Filipe Pinto, Lusófona University, HEI-Lab

Filipe Pinto is an academic researcher, assistant professor, and PhD student in Media Arts and Communication at Universidade Lusófona. His academic foundation was laid with a degree in Communications, specializing in Organizational Communication, which ignited his passion for exploring the dynamics of message dissemination and audience engagement. This led him to pursue a post-graduation in Sports Marketing at Faculdade de Motricidade Humana da Universidade de Lisboa. Later on, he completed another degree in Multimedia Applications and Video Games, followed by a Master's in Design, where he produced a dissertation on the theme of suspension of disbelief - "Suspensão da descrença: Entre a realidade e a ficção" - which was awarded the highest grade of 20. Since 2019, Filipe has been part of HEI-Lab – Digital Human-Environment Interaction Lab at Universidade Lusófona, contributing to several projects as a senior developer and team leader.
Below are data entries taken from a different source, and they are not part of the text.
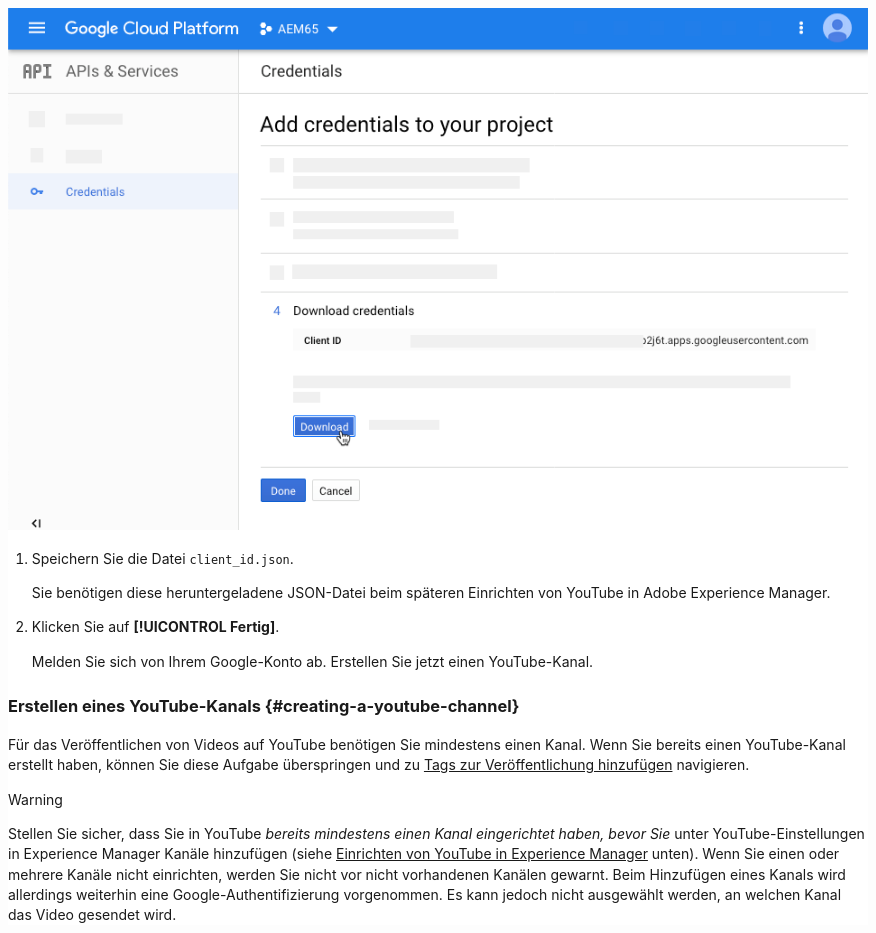    ![6_5_googleaccount-apis-createcredentials-downloadcredentials](assets/6_5_googleaccount-apis-createcredentials-downloadcredentials.png)

1. Speichern Sie die Datei `client_id.json`.

   Sie benötigen diese heruntergeladene JSON-Datei beim späteren Einrichten von YouTube in Adobe Experience Manager.

1. Klicken Sie auf **[!UICONTROL Fertig]**.

   Melden Sie sich von Ihrem Google-Konto ab. Erstellen Sie jetzt einen YouTube-Kanal.

### Erstellen eines YouTube-Kanals {#creating-a-youtube-channel}

Für das Veröffentlichen von Videos auf YouTube benötigen Sie mindestens einen Kanal. Wenn Sie bereits einen YouTube-Kanal erstellt haben, können Sie diese Aufgabe überspringen und zu [Tags zur Veröffentlichung hinzufügen](/help/assets/video.md#adding-tags-for-publishing) navigieren.

>[!WARNING]
>
>Stellen Sie sicher, dass Sie in YouTube *bereits mindestens einen Kanal eingerichtet haben, bevor Sie* unter YouTube-Einstellungen in Experience Manager Kanäle hinzufügen (siehe [Einrichten von YouTube in Experience Manager](#setting-up-youtube-in-aem) unten). Wenn Sie einen oder mehrere Kanäle nicht einrichten, werden Sie nicht vor nicht vorhandenen Kanälen gewarnt. Beim Hinzufügen eines Kanals wird allerdings weiterhin eine Google-Authentifizierung vorgenommen. Es kann jedoch nicht ausgewählt werden, an welchen Kanal das Video gesendet wird.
His work includes leading the development for the FCT-financed project PlayersAll: Media Agency and Empowerment (EXPL/COM-OUT/0882/2021), enhancing his expertise in game and multimedia apps development for academic research. This role has deepened his understanding of procedural protocols and project execution, particularly in studies involving human participants. Currently, Filipe is working on a research paper based on his PhD research on game studies, approaching the use of non-serious video games to introduce social discourse, his project is titled "Converging Realities: Exploring fourth wall breaks and metanarratives in video games".